With the previous steps configured, you can now establish the connection to Amazon Redshift through JDBC– or ODBC-supported clients.

Step 3: Set up database user access

Before you start connecting to Amazon Redshift using the SQL client, set up the database groups for appropriate data access. Log in to your Amazon Redshift database as superuser to create a database group, using CREATE GROUP.

Log in to examplecorp-dw/analytics as superuser and create the following groups and users:

CREATE GROUP sales_grp;
CREATE GROUP datascience_grp;
CREATE GROUP partner_grp;

Use the GRANT command to define access permissions to database objects (tables/views) for the preceding groups.

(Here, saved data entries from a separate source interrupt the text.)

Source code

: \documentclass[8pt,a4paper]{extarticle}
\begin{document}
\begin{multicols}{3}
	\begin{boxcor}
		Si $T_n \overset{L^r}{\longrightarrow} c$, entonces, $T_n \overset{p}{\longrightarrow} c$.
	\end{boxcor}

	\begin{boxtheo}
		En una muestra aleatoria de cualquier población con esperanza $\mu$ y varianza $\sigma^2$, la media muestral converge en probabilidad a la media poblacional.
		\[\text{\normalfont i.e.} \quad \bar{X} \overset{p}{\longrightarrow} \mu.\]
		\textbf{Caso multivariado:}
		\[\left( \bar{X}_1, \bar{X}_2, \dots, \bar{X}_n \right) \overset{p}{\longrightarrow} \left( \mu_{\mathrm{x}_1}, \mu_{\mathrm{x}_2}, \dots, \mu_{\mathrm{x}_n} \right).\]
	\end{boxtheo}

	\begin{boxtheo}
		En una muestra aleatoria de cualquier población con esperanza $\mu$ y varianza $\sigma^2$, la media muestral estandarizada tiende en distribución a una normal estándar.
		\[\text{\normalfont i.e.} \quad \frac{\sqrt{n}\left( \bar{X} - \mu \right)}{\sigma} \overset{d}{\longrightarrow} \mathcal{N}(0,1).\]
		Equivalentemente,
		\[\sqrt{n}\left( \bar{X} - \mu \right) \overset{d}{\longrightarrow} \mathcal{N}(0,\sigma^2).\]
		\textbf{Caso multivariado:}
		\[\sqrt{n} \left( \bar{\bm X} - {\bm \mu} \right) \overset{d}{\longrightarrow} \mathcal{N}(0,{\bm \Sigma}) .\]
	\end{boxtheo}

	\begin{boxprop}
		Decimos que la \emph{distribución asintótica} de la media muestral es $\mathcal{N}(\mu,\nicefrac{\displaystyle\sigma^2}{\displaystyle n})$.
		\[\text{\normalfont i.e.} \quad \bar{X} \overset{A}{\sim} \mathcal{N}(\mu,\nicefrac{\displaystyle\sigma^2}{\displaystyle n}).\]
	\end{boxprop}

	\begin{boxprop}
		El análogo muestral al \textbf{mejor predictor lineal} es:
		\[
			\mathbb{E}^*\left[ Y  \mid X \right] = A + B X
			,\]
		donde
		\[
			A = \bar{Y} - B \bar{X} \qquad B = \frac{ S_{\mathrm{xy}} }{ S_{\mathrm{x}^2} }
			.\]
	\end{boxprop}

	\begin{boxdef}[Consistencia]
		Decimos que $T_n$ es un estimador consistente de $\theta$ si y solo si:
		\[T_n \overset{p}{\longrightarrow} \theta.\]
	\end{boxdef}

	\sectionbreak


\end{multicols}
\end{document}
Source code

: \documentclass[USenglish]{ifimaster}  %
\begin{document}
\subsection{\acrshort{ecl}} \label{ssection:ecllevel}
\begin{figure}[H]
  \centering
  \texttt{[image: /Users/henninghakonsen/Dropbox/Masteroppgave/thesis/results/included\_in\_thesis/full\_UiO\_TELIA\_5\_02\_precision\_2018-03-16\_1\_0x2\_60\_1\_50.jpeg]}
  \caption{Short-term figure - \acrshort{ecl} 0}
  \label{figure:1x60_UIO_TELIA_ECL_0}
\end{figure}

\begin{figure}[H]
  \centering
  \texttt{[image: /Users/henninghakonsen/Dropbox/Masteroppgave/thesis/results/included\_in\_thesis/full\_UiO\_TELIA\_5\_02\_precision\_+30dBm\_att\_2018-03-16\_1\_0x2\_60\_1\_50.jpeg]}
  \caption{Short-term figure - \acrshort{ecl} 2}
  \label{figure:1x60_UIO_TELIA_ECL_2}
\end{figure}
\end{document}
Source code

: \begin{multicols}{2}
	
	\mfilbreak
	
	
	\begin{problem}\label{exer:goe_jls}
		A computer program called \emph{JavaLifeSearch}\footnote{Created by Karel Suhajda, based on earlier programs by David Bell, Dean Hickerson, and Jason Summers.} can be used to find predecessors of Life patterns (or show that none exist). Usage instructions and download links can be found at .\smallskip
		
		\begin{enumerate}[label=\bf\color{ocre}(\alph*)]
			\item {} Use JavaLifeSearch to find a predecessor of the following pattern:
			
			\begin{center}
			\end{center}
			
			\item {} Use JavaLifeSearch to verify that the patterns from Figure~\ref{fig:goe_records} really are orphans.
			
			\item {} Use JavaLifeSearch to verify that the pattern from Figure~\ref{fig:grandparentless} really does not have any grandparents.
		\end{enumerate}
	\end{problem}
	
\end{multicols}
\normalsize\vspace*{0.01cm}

Step 4: Connect to Amazon Redshift using the JDBC SQL client

Assume that sales user “nancy” is using the SQL Workbench client and JDBC driver to log in to the Amazon Redshift data warehouse. The following steps help set up the client and establish the connection:

  1. Download the latest Amazon Redshift JDBC driver from the Configure a JDBC Connection page
  2. Build the JDBC URL with the IAM option in the following format:
    jdbc:redshift:iam://examplecorp-dw:us-west-2/sales_db

Because the redshift:DescribeClusters action is assigned to the preceding IAM roles, it automatically resolves the cluster endpoints and the port. Otherwise, you can specify the endpoint and port information in the JDBC URL, as described in Configure a JDBC Connection.

Identify the following JDBC options for providing the IAM credentials (see the “Prepare your environment” section) and configure in the SQL Workbench Connection Profile:

plugin_name=com.amazon.redshift.plugin.AdfsCredentialsProvider 
idp_host=demo.examplecorp.com (The name of the corporate identity provider host)
idp_port=443  (The port of the corporate identity provider host)
user=examplecorp\nancy(corporate user name)
password=***(corporate user password)

The SQL workbench configuration looks similar to the following screenshot:

Now, “nancy” can connect to examplecorp-dw by authenticating using the corporate Active Directory. Because the SAML attributes elements are already configured for nancy, she logs in as database user nancy and is assigned the sales_grp. Similarly, other Sales and Data Science users can connect to the examplecorp-dw cluster. A custom Amazon Redshift ODBC driver can also be used to connect using a SQL client. For more information, see Configure an ODBC Connection.

Step 5: Connecting to Amazon Redshift using JDBC SQL Client and IAM Credentials

This optional step is necessary only when you want to enable users that are not authenticated with Active Directory. Partners are provided with IAM credentials that they can use to connect to the examplecorp-dw Amazon Redshift clusters. These IAM users are attached to Partner_DW_IAM_Policy that assigns them to be assigned to the public database group in Amazon Redshift. The following JDBC URLs enable them to connect to the Amazon Redshift cluster:

jdbc:redshift:iam//examplecorp-dw/analytics?AccessKeyID=XXX&SecretAccessKey=YYY&DbUser=examplecorpsalespartner&DbGroup= partner_grp&AutoCreate=true

The AutoCreate option automatically creates a new database user the first time the partner logs in. There are several other options available to conveniently specify the IAM user credentials. For more information, see Options for providing IAM credentials.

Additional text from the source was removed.